YOUR ASSIGNMENT
Nothing but the lines from the top of the data to the line holding "that reveals nothing" should be printed, word for word and both ends included; leave the pictures out.

Pictures paired with source code:
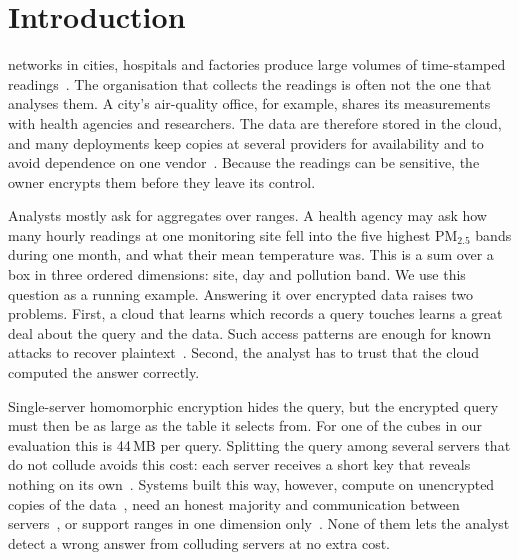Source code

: \documentclass[10pt,journal,compsoc]{IEEEtran}
\begin{document}
\maketitle
\IEEEdisplaynontitleabstractindextext
\IEEEpeerreviewmaketitle

\section{Introduction}
\label{sec:intro}

 networks in cities, hospitals and factories produce
large volumes of time-stamped readings~\cite{atzori2010internet}. The
organisation that collects the readings is often not the one that analyses
them. A city's air-quality office, for example, shares its measurements with
health agencies and researchers. The data are therefore stored in the cloud,
and many deployments keep copies at several providers for availability and to
avoid dependence on one vendor~\cite{petcu2013multicloud,grozev2014intercloud}.
Because the readings can be sensitive, the owner encrypts them before they
leave its control.

Analysts mostly ask for aggregates over ranges. A health agency may ask how
many hourly readings at one monitoring site fell into the five highest PM$_{2.5}$
bands during one month, and what their mean temperature was. This is a sum
over a box in three ordered dimensions: site, day and pollution band. We use
this question as a running example. Answering it over encrypted data raises
two problems. First, a cloud that learns which records a query touches learns
a great deal about the query and the data. Such access patterns are enough for
known attacks to recover plaintext~\cite{islam2012access,cash2015leakage,grubbs2017leakage}.
Second, the analyst has to trust that the cloud computed the answer correctly.

Single-server homomorphic encryption hides the query, but the encrypted query
must then be as large as the table it selects from. For one of the cubes in
our evaluation this is 44\,MB per query. Splitting the query among several
servers that do not collude avoids this cost: each server receives a short key
that reveals nothing on its own~\cite{chor1998private,gilboa2014distributed}.
Systems built this way, however, compute on unencrypted copies of the
data~\cite{splinter,hafiz2024private}, need an honest majority and
communication between servers~\cite{waldo,gupta2020obscure}, or support ranges
in one dimension only~\cite{splinter,gupta2020obscure}. None of them lets the
analyst detect a wrong answer from colluding servers at no extra cost.
\end{document}
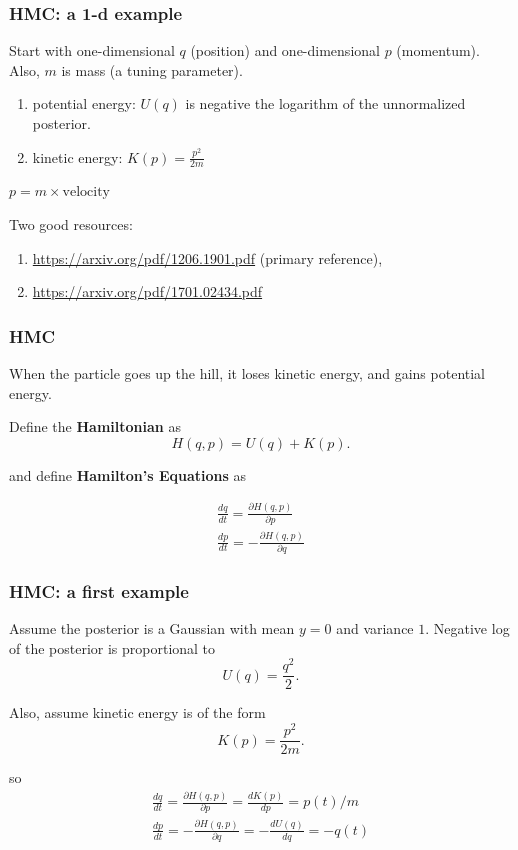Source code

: \documentclass{beamer}
\begin{document}
\begin{frame}
\frametitle{HMC: a 1-d example}

Start with one-dimensional $q$ (position) and one-dimensional $p$ (momentum). Also, $m$ is mass (a tuning parameter).
\newline

\begin{enumerate}
\item potential energy: $U(q)$ is negative the logarithm of the unnormalized posterior.
\item kinetic energy: $K(p) = \frac{p^2}{2m}$ 
\end{enumerate}
$p =  m \times \text{velocity}$
\newline

Two good resources:
\begin{enumerate}
\item \url{https://arxiv.org/pdf/1206.1901.pdf} (primary reference), 
\item \url{https://arxiv.org/pdf/1701.02434.pdf}
\end{enumerate}

\end{frame}


\begin{frame}
\frametitle{HMC}

When the particle goes up the hill, it loses kinetic energy, and gains potential energy. 
\newline

Define the {\bf Hamiltonian} as
$$
H(q,p) = U(q) + K(p).
$$ 

and define {\bf Hamilton's Equations} as

\begin{gather}
\frac{dq}{dt} = \frac{\partial H(q,p)}{\partial p} \\
\frac{dp}{dt} = -\frac{\partial H(q,p)}{\partial q}
\end{gather}

\end{frame}

\begin{frame}
\frametitle{HMC: a first example}


Assume the posterior is a Gaussian with mean $y=0$ and variance $1$. Negative log of the posterior is proportional to 
$$
U(q) = \frac{q^2}{2}.
$$

Also, assume kinetic energy is of the form
$$
K(p) = \frac{p^2}{2m}.
$$
\pause


so
\begin{gather}
\frac{dq}{dt} = \frac{\partial H(q,p)}{\partial p} =  \frac{d K(p) }{d p} = p(t)/m \\
\frac{dp}{dt} = -\frac{\partial H(q,p)}{\partial q} = -\frac{d U(q)}{d q} = -q(t)
\end{gather}

\end{frame}
\end{document}
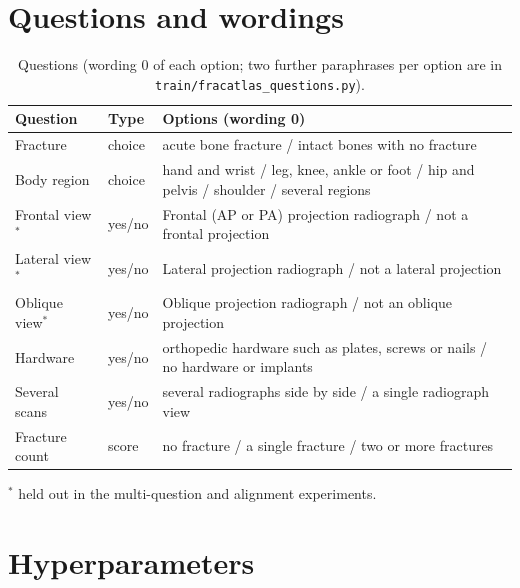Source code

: \documentclass[11pt]{article}
\begin{document}



\clearpage
\appendix

\section{Questions and wordings}
\label{app:questions}

\begin{table}[!h]
  \centering\small
  \caption{Questions (wording 0 of each option; two further paraphrases per option are in
  \texttt{train/fracatlas\_questions.py}).}
  \begin{tabular}{llp{10cm}}
    \toprule
    Question & Type & Options (wording 0) \\
    \midrule
    Fracture & choice & acute bone fracture / intact bones with no fracture \\
    Body region & choice & hand and wrist / leg, knee, ankle or foot / hip and pelvis / shoulder / several regions \\
    Frontal view$^{*}$ & yes/no & Frontal (AP or PA) projection radiograph / not a frontal projection \\
    Lateral view$^{*}$ & yes/no & Lateral projection radiograph / not a lateral projection \\
    Oblique view$^{*}$ & yes/no & Oblique projection radiograph / not an oblique projection \\
    Hardware & yes/no & orthopedic hardware such as plates, screws or nails / no hardware or implants \\
    Several scans & yes/no & several radiographs side by side / a single radiograph view \\
    Fracture count & score & no fracture / a single fracture / two or more fractures \\
    \bottomrule
  \end{tabular}

  \smallskip
  {\footnotesize $^{*}$ held out in the multi-question and alignment experiments.}
\end{table}

\section{Hyperparameters}
\label{app:hparams}
\end{document}
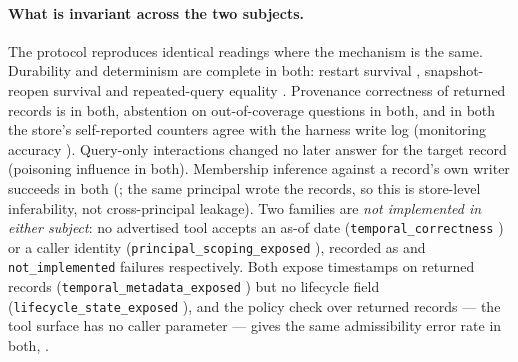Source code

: \documentclass[11pt,a4paper]{article}
\begin{document}
\paragraph{What is invariant across the two subjects.} The protocol reproduces identical
readings where the mechanism is the same. Durability and determinism are complete in both:
restart survival , snapshot-reopen survival
 and repeated-query equality
. Provenance correctness of returned records is
 in both, abstention on out-of-coverage questions
 in both, and in both the store's self-reported counters
agree with the harness write log (monitoring accuracy ).
Query-only interactions changed no later answer for the target record (poisoning influence
 in both). Membership inference against a record's own
writer succeeds in both (; the same principal
wrote the records, so this is store-level inferability, not cross-principal leakage). Two
families are \emph{not implemented in either subject}: no advertised tool accepts an as-of date
(\texttt{temporal\_correctness} ) or a caller identity
(\texttt{principal\_scoping\_exposed} ), recorded as
 and 
\texttt{not\_implemented} failures respectively. Both expose timestamps on returned records
(\texttt{temporal\_metadata\_exposed} ) but no lifecycle
field (\texttt{lifecycle\_state\_exposed} ), and the policy
check over returned records --- the tool surface has no caller parameter --- gives the same
admissibility error rate in both, .
\end{document}
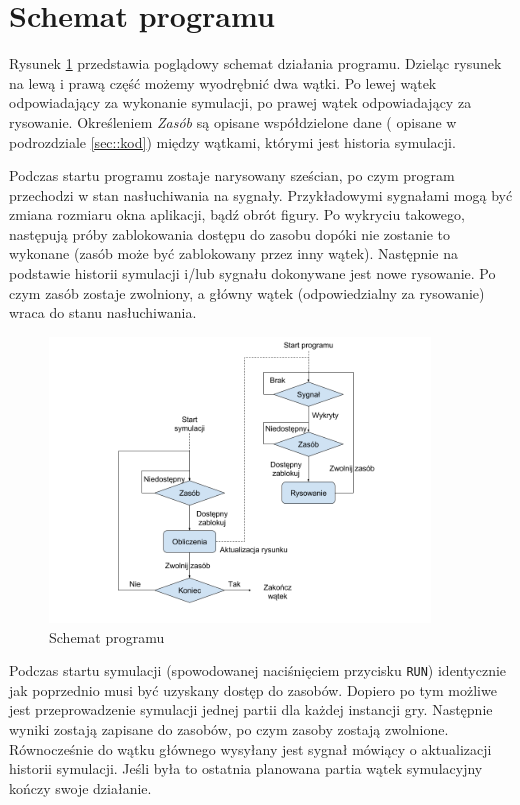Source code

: 
\section{Schemat programu}
\label{sec::schemat}
Rysunek \ref{fig:schemat} przedstawia poglądowy schemat działania programu. Dzieląc rysunek na lewą i prawą część możemy wyodrębnić dwa wątki. Po lewej wątek odpowiadający za wykonanie symulacji, po prawej wątek odpowiadający za rysowanie. Określeniem \textit{Zasób} są opisane współdzielone dane ( opisane w podrozdziale \ref{sec::kod}) między wątkami, którymi jest historia symulacji. 

Podczas startu programu zostaje narysowany sześcian, po czym program przechodzi w stan nasłuchiwania na sygnały. Przykładowymi sygnałami mogą być zmiana rozmiaru okna aplikacji, bądź obrót figury. Po wykryciu takowego, następują próby zablokowania dostępu do zasobu dopóki nie zostanie to wykonane (zasób może być zablokowany przez inny wątek). Następnie na podstawie historii symulacji i/lub sygnału dokonywane jest nowe rysowanie. Po czym zasób zostaje zwolniony, a główny wątek (odpowiedzialny za rysowanie) wraca do stanu nasłuchiwania. 
\begin{figure}
    \centering
    \includegraphics[width=0.9\textwidth]{pict/schemat.png}   
    \caption{Schemat programu}
	\label{fig:schemat} 
\end{figure}
Podczas startu symulacji (spowodowanej naciśnięciem przycisku \texttt{RUN}) identycznie jak poprzednio musi być uzyskany dostęp do zasobów. Dopiero po tym możliwe jest przeprowadzenie symulacji jednej partii dla każdej instancji gry. Następnie wyniki zostają zapisane do zasobów, po czym zasoby zostają zwolnione. Równocześnie do wątku głównego wysyłany jest sygnał mówiący o aktualizacji historii symulacji. Jeśli była to ostatnia planowana partia wątek symulacyjny kończy swoje działanie.

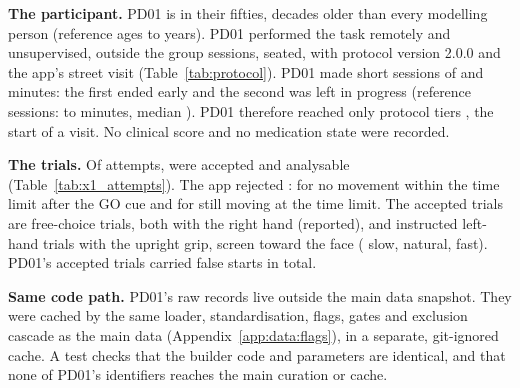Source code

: \textbf{The participant.}
PD01 is in their fifties, decades older than every modelling person (reference ages  to  years).
PD01 performed the task remotely and unsupervised, outside the group sessions, seated, with protocol version 2.0.0 and the app's street visit (Table~\ref{tab:protocol}).
PD01 made  short sessions of  and  minutes: the first ended early and the second was left in progress (reference sessions:  to  minutes, median ).
PD01 therefore reached only protocol tiers , the start of a visit.
No clinical score and no medication state were recorded.

\textbf{The trials.}
Of  attempts,  were accepted and analysable (Table~\ref{tab:x1_attempts}).
The app rejected :  for no movement within the time limit after the GO cue and  for still moving at the time limit.
The accepted trials are  free-choice trials, both with the right hand (reported), and  instructed left-hand trials with the upright grip, screen toward the face ( slow,  natural,  fast).
PD01's accepted trials carried  false starts in total.


\textbf{Same code path.}
PD01's raw records live outside the main data snapshot.
They were cached by the same loader, standardisation, flags, gates and exclusion cascade as the main data (Appendix~\ref{app:data:flags}), in a separate, git-ignored cache.
A test checks that the builder code and parameters are identical, and that none of PD01's identifiers reaches the main curation or cache.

SOLUTION BELOW
Source code

: \documentclass[10pt,journal,compsoc]{IEEEtran}
\begin{document}
\maketitle
\IEEEdisplaynontitleabstractindextext
\IEEEpeerreviewmaketitle

\section{Introduction}
\label{sec:intro}

 networks in cities, hospitals and factories produce
large volumes of time-stamped readings~\cite{atzori2010internet}. The
organisation that collects the readings is often not the one that analyses
them. A city's air-quality office, for example, shares its measurements with
health agencies and researchers. The data are therefore stored in the cloud,
and many deployments keep copies at several providers for availability and to
avoid dependence on one vendor~\cite{petcu2013multicloud,grozev2014intercloud}.
Because the readings can be sensitive, the owner encrypts them before they
leave its control.

Analysts mostly ask for aggregates over ranges. A health agency may ask how
many hourly readings at one monitoring site fell into the five highest PM$_{2.5}$
bands during one month, and what their mean temperature was. This is a sum
over a box in three ordered dimensions: site, day and pollution band. We use
this question as a running example. Answering it over encrypted data raises
two problems. First, a cloud that learns which records a query touches learns
a great deal about the query and the data. Such access patterns are enough for
known attacks to recover plaintext~\cite{islam2012access,cash2015leakage,grubbs2017leakage}.
Second, the analyst has to trust that the cloud computed the answer correctly.

Single-server homomorphic encryption hides the query, but the encrypted query
must then be as large as the table it selects from. For one of the cubes in
our evaluation this is 44\,MB per query. Splitting the query among several
servers that do not collude avoids this cost: each server receives a short key
that reveals nothing on its own~\cite{chor1998private,gilboa2014distributed}.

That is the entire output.